* _Given records_
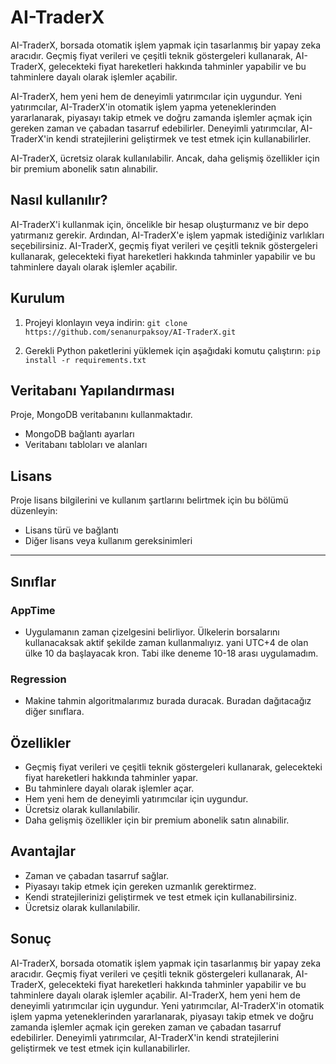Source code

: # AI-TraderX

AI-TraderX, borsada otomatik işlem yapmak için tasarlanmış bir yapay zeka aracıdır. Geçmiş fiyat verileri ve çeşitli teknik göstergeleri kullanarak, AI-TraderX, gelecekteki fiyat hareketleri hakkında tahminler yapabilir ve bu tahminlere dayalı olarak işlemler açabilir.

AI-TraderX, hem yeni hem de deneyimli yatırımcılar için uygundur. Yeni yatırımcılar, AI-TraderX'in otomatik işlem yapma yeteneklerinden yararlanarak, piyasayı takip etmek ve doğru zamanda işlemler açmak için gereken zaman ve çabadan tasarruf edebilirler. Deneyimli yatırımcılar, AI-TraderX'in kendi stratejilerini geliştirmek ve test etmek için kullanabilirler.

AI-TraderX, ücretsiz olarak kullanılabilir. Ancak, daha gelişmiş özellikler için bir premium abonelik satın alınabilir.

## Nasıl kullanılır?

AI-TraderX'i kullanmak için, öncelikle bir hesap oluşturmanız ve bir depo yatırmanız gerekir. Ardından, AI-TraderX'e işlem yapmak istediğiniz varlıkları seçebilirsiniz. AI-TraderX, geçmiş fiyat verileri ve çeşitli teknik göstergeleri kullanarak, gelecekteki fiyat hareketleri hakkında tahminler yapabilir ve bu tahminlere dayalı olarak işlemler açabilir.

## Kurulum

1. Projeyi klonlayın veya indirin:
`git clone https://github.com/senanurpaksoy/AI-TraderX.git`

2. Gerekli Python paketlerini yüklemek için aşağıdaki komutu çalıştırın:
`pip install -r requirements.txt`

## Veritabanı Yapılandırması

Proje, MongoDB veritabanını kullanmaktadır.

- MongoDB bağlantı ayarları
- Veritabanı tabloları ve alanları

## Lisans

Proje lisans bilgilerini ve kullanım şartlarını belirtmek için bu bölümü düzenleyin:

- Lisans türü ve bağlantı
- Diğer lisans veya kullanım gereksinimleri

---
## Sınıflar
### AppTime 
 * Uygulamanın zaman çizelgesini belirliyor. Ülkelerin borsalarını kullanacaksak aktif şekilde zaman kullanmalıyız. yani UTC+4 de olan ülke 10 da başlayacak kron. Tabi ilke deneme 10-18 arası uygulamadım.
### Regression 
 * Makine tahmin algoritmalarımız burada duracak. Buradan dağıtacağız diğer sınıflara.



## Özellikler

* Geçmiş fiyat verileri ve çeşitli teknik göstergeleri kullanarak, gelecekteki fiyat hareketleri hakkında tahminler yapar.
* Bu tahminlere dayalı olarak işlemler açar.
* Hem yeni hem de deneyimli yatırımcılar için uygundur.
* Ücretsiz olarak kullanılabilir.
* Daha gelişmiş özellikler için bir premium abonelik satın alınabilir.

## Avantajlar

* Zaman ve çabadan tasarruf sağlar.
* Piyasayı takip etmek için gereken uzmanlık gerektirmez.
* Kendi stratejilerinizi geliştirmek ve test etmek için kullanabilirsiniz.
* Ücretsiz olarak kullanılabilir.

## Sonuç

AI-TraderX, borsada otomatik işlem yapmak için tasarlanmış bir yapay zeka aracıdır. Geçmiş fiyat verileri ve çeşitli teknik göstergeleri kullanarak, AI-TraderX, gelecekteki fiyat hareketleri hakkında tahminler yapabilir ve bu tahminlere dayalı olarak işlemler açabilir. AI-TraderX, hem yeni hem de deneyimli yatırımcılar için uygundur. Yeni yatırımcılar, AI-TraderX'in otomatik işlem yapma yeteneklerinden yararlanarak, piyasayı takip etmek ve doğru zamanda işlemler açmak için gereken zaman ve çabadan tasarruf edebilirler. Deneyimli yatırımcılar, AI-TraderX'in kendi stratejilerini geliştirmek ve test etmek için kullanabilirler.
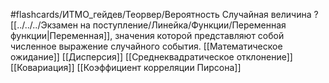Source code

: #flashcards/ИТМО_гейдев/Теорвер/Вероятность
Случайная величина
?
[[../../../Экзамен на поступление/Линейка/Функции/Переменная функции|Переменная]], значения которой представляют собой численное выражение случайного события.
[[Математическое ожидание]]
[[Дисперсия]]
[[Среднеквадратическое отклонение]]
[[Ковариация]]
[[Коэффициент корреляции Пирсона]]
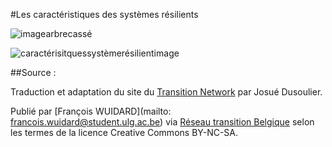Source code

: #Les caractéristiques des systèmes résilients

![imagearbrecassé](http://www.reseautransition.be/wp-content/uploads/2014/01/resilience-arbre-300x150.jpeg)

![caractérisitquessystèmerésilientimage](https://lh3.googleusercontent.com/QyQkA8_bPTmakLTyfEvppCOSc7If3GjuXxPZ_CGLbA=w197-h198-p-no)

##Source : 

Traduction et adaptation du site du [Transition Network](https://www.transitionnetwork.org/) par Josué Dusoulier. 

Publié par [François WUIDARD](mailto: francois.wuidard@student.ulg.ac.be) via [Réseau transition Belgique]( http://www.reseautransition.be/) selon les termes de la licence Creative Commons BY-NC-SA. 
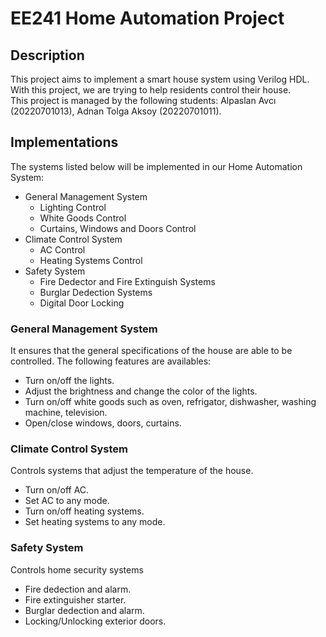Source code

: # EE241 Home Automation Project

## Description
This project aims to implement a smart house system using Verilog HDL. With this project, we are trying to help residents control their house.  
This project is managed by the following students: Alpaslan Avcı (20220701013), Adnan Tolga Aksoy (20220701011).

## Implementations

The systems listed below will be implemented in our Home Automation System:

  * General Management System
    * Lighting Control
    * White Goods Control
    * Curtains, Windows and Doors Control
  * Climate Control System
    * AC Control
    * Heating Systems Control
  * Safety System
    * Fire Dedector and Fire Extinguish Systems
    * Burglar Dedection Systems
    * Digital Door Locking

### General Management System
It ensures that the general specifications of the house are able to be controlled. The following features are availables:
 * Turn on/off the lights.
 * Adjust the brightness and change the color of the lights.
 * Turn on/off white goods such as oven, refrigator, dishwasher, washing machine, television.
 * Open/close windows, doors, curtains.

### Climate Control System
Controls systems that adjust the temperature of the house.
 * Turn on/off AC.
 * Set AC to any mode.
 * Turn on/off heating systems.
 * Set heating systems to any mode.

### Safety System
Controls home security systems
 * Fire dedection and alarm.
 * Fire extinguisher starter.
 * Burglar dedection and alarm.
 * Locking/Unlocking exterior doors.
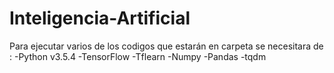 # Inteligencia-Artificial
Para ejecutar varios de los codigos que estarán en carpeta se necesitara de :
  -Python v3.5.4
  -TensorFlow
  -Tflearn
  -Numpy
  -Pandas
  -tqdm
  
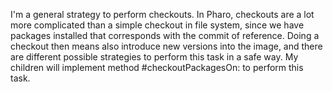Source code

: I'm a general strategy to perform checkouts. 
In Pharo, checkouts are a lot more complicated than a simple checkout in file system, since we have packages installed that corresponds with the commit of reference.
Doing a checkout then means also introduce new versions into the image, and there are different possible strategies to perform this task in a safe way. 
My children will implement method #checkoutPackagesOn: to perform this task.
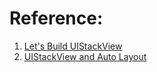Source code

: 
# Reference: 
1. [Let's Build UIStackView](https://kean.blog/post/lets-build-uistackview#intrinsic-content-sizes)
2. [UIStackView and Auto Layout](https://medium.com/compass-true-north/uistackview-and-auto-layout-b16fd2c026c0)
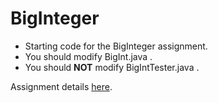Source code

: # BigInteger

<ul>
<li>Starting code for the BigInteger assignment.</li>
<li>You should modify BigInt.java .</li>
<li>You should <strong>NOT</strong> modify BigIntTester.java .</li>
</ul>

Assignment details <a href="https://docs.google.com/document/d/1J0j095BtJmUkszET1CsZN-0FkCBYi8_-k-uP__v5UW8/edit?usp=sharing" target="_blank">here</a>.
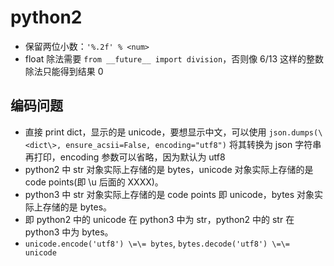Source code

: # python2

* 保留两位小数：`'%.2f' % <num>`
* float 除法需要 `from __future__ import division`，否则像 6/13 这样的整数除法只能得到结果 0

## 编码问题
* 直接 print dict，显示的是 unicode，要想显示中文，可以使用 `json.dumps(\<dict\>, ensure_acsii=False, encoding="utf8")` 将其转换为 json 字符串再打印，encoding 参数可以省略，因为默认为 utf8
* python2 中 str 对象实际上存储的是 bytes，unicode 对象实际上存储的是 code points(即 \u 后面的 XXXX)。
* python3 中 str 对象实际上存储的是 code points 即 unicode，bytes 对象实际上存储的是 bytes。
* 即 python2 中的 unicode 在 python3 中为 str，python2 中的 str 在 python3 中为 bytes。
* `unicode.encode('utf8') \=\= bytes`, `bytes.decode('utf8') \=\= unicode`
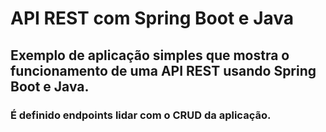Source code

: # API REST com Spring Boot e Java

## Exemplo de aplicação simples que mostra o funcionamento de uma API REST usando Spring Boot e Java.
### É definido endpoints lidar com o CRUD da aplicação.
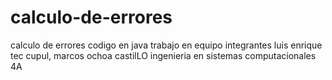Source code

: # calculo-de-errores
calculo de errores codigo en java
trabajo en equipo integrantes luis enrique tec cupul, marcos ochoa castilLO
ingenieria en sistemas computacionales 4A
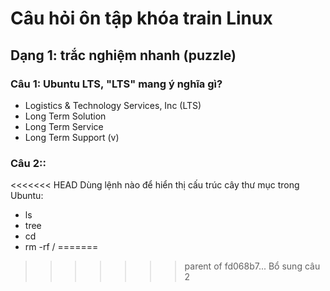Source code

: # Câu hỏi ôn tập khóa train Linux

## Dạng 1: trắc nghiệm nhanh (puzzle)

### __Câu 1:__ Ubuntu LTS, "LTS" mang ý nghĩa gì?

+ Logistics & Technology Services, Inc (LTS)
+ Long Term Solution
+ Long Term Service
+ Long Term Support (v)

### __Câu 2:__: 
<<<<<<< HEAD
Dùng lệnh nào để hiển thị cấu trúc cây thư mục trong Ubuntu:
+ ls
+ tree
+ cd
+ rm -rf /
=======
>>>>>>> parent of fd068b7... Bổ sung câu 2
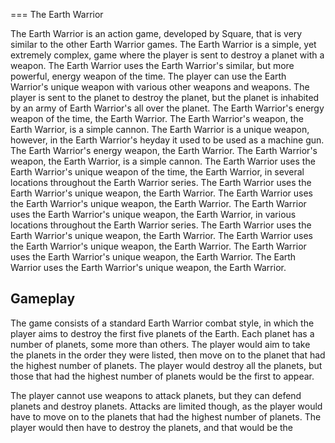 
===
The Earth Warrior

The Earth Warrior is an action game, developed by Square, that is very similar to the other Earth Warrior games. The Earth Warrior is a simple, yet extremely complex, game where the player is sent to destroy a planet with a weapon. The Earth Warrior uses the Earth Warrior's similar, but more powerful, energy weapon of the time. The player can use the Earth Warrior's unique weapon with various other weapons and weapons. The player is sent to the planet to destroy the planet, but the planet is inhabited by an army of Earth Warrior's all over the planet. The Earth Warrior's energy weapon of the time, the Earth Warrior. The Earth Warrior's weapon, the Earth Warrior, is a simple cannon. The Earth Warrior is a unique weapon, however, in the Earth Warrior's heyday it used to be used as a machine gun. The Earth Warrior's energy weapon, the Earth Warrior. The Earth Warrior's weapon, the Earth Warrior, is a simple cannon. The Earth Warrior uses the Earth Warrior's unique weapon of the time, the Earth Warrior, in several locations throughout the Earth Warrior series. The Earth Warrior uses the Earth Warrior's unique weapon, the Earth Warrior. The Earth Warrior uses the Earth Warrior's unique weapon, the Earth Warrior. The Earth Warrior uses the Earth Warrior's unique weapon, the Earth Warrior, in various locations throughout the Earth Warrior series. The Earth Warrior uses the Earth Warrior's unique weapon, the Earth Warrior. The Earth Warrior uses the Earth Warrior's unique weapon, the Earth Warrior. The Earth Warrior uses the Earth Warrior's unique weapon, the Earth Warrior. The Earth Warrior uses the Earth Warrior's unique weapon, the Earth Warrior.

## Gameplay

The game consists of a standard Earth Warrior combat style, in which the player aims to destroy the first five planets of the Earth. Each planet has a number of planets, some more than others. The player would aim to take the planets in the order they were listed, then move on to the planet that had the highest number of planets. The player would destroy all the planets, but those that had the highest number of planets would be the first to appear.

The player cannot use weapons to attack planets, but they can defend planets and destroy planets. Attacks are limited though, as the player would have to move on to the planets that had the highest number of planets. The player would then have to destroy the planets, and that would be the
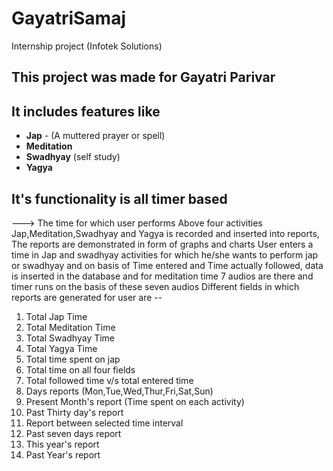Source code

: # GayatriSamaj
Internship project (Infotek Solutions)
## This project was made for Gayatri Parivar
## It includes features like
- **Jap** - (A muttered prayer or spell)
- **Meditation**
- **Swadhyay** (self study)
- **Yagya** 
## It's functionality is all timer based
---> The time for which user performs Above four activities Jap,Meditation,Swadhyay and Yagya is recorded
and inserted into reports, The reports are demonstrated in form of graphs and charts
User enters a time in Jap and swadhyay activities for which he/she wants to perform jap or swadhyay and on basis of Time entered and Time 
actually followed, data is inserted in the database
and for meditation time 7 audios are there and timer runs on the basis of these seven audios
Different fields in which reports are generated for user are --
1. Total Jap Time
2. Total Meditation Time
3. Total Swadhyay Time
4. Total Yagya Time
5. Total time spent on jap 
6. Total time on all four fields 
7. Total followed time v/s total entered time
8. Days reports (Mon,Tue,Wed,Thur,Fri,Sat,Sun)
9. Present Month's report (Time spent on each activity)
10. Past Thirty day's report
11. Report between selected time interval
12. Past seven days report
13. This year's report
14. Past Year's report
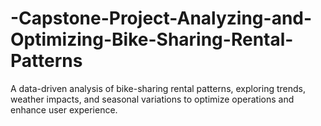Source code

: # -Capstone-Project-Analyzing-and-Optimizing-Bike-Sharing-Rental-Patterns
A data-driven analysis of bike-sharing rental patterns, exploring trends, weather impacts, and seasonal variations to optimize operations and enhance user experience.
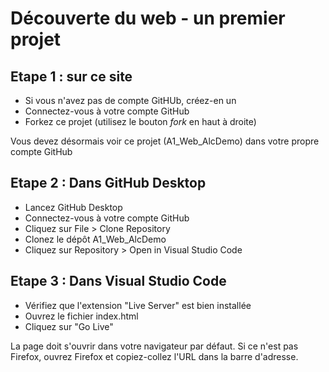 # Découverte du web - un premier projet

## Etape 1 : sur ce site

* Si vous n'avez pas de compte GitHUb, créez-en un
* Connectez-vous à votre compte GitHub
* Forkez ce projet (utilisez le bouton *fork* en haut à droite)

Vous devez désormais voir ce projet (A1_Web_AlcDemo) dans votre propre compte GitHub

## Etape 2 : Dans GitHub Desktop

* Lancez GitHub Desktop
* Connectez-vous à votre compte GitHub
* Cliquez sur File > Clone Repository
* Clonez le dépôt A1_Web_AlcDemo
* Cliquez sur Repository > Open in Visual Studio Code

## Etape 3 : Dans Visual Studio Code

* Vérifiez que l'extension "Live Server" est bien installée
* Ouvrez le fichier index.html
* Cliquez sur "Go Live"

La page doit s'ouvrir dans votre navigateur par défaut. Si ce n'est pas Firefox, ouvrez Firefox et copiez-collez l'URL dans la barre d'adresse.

* _What the exercise asks_
Above are records; repeat only the lines starting at the line with "---> The time" and ending at the line with "and inserted into", exactly as they appear, both included.

* _Task result_
---> The time for which user performs Above four activities Jap,Meditation,Swadhyay and Yagya is recorded
and inserted into reports, The reports are demonstrated in form of graphs and charts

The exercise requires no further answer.